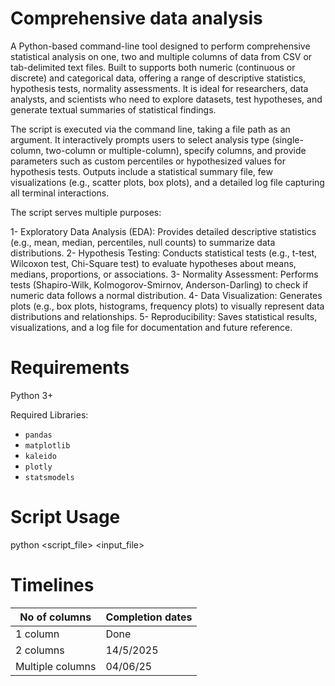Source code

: # Comprehensive data analysis
A Python-based command-line tool designed to perform comprehensive statistical analysis on one, two and multiple columns of data from CSV or tab-delimited text files. Built to supports both numeric (continuous or discrete) and categorical data, offering a range of descriptive statistics, hypothesis tests, normality assessments. It is ideal for researchers, data analysts, and scientists who need to explore datasets, test hypotheses, and generate textual summaries of statistical findings.

The script is executed via the command line, taking a file path as an argument. It interactively prompts users to select analysis type (single-column, two-column or multiple-column), specify columns, and provide parameters such as custom percentiles or hypothesized values for hypothesis tests. Outputs include a statistical summary file, few visualizations (e.g., scatter plots, box plots), and a detailed log file capturing all terminal interactions.

The script serves multiple purposes:

1- Exploratory Data Analysis (EDA): Provides detailed descriptive statistics (e.g., mean, median, percentiles, null counts) to summarize data distributions.
2- Hypothesis Testing: Conducts statistical tests (e.g., t-test, Wilcoxon test, Chi-Square test) to evaluate hypotheses about means, medians, proportions, or associations.
3- Normality Assessment: Performs tests (Shapiro-Wilk, Kolmogorov-Smirnov, Anderson-Darling) to check if numeric data follows a normal distribution.
4- Data Visualization: Generates plots (e.g., box plots, histograms, frequency plots) to visually represent data distributions and relationships.
5- Reproducibility: Saves statistical results, visualizations, and a log file for documentation and future reference.

# Requirements
Python 3+

Required Libraries:
  - `pandas`
  - `matplotlib`
  - `kaleido`
  - `plotly`
  - `statsmodels`

# Script Usage
python <script_file> <input_file>

# Timelines
| No of columns      | Completion dates |
|--------------------|------------------|
| 1 column           | Done             |
| 2 columns          | 14/5/2025        |
| Multiple columns   | 04/06/25         |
• • • • • • •
### TRY IT
Reproduce the listing word for word and omit its pictures.

### REPLY TO THE EXERCISE
Source code

: # Comprehensive data analysis
A Python-based command-line tool designed to perform comprehensive statistical analysis on one, two and multiple columns of data from CSV or tab-delimited text files. Built to supports both numeric (continuous or discrete) and categorical data, offering a range of descriptive statistics, hypothesis tests, normality assessments. It is ideal for researchers, data analysts, and scientists who need to explore datasets, test hypotheses, and generate textual summaries of statistical findings.

The script is executed via the command line, taking a file path as an argument. It interactively prompts users to select analysis type (single-column, two-column or multiple-column), specify columns, and provide parameters such as custom percentiles or hypothesized values for hypothesis tests. Outputs include a statistical summary file, few visualizations (e.g., scatter plots, box plots), and a detailed log file capturing all terminal interactions.

The script serves multiple purposes:

1- Exploratory Data Analysis (EDA): Provides detailed descriptive statistics (e.g., mean, median, percentiles, null counts) to summarize data distributions.
2- Hypothesis Testing: Conducts statistical tests (e.g., t-test, Wilcoxon test, Chi-Square test) to evaluate hypotheses about means, medians, proportions, or associations.
3- Normality Assessment: Performs tests (Shapiro-Wilk, Kolmogorov-Smirnov, Anderson-Darling) to check if numeric data follows a normal distribution.
4- Data Visualization: Generates plots (e.g., box plots, histograms, frequency plots) to visually represent data distributions and relationships.
5- Reproducibility: Saves statistical results, visualizations, and a log file for documentation and future reference.

# Requirements
Python 3+

Required Libraries:
  - `pandas`
  - `matplotlib`
  - `kaleido`
  - `plotly`
  - `statsmodels`

# Script Usage
python <script_file> <input_file>

# Timelines
| No of columns      | Completion dates |
|--------------------|------------------|
| 1 column           | Done             |
| 2 columns          | 14/5/2025        |
| Multiple columns   | 04/06/25         |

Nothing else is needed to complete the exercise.